EXTRACTED RECORDS:
- - - - -

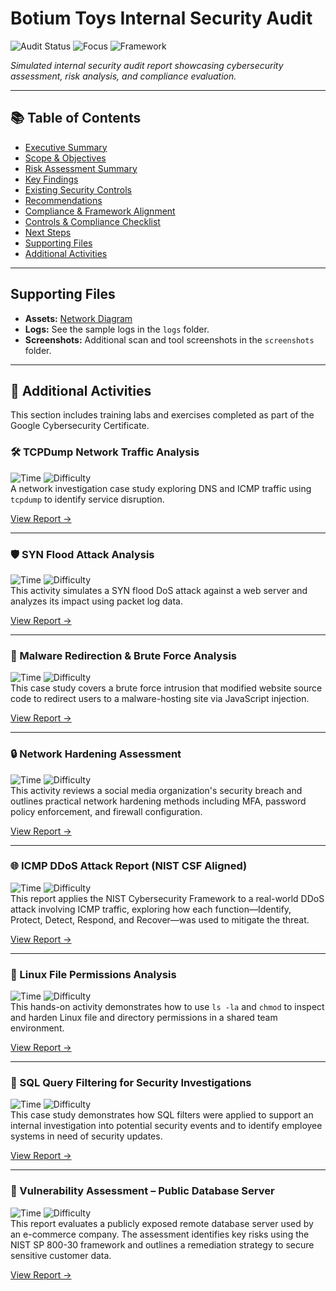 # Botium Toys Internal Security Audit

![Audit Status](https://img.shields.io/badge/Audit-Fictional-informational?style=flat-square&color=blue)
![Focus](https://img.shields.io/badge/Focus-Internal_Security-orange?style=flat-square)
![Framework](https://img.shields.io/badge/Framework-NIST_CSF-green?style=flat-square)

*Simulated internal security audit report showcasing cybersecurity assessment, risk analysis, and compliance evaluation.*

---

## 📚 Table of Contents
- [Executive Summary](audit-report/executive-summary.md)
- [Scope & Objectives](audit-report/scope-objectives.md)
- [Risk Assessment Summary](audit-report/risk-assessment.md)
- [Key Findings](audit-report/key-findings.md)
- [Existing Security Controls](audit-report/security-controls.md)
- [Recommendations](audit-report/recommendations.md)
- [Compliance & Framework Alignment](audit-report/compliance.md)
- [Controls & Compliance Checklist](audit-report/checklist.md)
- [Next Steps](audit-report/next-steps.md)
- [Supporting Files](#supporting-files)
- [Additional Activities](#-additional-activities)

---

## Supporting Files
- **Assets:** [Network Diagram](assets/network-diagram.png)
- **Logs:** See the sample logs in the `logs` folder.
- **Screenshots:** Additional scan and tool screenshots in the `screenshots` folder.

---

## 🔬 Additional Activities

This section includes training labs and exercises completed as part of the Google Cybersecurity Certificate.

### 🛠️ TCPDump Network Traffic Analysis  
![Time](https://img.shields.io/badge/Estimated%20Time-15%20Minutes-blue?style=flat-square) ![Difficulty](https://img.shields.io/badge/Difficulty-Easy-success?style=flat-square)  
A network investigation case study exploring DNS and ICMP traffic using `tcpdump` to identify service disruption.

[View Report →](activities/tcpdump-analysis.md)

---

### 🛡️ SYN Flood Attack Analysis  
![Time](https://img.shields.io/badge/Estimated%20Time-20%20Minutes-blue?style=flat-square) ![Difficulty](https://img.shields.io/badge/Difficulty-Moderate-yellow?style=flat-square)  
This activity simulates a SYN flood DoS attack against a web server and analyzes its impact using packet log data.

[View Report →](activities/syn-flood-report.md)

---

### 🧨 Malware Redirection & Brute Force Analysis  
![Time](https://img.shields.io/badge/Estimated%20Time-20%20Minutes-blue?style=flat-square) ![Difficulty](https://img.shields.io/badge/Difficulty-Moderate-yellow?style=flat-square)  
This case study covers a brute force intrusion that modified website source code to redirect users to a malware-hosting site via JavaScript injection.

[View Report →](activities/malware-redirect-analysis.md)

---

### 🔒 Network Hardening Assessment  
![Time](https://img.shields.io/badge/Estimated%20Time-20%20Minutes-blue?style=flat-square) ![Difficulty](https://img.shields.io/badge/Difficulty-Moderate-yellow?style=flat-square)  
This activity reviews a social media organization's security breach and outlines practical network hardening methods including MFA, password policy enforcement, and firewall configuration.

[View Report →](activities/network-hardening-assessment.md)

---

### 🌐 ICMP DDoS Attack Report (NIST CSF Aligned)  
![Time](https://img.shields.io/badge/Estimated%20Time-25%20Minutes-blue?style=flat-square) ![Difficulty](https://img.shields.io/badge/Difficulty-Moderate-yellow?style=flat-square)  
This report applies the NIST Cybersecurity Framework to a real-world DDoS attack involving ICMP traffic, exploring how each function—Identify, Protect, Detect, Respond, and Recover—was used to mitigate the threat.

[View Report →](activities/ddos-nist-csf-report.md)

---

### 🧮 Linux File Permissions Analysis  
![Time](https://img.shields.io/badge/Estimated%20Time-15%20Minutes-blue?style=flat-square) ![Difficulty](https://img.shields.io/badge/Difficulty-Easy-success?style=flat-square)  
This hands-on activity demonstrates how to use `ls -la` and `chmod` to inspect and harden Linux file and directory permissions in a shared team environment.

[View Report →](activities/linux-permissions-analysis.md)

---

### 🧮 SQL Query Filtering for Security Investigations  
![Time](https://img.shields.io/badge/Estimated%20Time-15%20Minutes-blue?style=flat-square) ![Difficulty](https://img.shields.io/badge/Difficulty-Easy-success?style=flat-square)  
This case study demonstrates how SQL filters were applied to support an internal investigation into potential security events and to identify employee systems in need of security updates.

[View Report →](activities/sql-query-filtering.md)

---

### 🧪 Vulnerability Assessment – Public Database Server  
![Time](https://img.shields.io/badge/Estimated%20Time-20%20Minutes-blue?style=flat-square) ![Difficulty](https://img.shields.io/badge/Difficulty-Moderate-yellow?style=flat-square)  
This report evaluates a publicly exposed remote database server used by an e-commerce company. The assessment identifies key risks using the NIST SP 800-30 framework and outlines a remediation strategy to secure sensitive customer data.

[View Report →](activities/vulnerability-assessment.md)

- - - - -

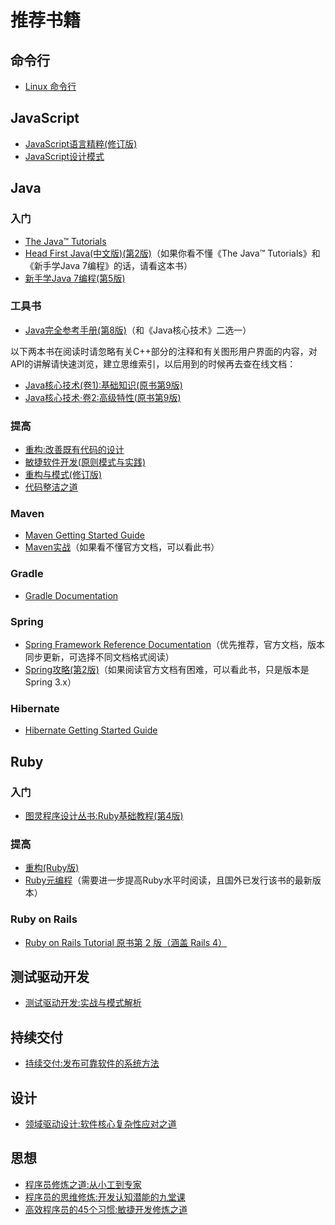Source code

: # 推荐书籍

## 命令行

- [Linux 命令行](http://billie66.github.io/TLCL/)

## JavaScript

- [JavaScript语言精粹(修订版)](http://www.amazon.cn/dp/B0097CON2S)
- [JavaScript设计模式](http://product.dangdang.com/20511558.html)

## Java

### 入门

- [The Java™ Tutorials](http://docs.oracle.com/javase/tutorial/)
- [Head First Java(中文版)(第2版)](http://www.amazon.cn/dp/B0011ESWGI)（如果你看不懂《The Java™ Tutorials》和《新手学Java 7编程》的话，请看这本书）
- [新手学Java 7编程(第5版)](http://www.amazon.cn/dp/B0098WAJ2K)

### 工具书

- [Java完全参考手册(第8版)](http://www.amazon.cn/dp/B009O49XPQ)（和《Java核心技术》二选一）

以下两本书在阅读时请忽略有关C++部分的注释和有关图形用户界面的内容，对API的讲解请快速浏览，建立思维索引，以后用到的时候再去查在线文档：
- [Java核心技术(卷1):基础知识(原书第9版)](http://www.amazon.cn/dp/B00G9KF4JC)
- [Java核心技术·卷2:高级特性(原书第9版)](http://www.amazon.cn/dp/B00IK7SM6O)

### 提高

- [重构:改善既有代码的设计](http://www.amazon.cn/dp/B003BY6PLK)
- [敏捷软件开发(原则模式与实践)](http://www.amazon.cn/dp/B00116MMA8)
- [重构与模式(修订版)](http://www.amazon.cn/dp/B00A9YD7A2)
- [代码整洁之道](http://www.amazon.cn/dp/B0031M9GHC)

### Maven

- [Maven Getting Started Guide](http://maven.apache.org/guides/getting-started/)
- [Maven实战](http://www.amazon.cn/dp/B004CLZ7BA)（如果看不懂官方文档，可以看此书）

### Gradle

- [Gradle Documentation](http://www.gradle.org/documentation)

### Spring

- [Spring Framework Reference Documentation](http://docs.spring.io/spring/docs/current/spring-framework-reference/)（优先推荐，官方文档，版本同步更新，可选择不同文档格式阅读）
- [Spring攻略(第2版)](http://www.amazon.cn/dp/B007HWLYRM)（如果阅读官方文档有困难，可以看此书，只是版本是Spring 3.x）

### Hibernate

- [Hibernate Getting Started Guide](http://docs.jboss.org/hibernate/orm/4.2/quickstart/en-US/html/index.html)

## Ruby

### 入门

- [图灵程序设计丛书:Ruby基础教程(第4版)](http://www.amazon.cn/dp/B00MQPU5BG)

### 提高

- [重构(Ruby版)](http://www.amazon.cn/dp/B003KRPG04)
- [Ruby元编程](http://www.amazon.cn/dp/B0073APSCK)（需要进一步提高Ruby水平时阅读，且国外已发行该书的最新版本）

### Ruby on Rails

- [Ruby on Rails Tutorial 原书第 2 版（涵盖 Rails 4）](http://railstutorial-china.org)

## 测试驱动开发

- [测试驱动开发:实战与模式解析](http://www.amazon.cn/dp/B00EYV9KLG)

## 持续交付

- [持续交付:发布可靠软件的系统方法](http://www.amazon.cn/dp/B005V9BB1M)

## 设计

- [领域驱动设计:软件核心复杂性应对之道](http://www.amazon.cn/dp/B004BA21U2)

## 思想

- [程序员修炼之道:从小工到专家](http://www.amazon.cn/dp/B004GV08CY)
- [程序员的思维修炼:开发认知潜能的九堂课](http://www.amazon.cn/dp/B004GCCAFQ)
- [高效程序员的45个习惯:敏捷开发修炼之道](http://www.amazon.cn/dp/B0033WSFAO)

- - - - -

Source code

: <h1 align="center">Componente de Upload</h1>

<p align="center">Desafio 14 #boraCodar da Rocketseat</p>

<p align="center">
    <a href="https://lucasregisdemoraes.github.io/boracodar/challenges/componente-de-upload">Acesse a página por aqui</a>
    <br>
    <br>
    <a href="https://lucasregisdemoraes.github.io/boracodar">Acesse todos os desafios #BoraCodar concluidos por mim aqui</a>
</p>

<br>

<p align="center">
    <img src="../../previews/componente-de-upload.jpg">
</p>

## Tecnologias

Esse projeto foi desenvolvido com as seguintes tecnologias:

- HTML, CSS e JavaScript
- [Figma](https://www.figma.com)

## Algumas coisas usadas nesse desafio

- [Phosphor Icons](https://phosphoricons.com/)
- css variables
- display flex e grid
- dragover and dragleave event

- - - - -

Would you please write out, exactly and with no other lines, the stretch of the listing above from the line containing "- [领域驱动设计:软件核心" through the line containing "- [高效程序员的45个习惯"?

- [领域驱动设计:软件核心复杂性应对之道](http://www.amazon.cn/dp/B004BA21U2)

## 思想

- [程序员修炼之道:从小工到专家](http://www.amazon.cn/dp/B004GV08CY)
- [程序员的思维修炼:开发认知潜能的九堂课](http://www.amazon.cn/dp/B004GCCAFQ)
- [高效程序员的45个习惯:敏捷开发修炼之道](http://www.amazon.cn/dp/B0033WSFAO)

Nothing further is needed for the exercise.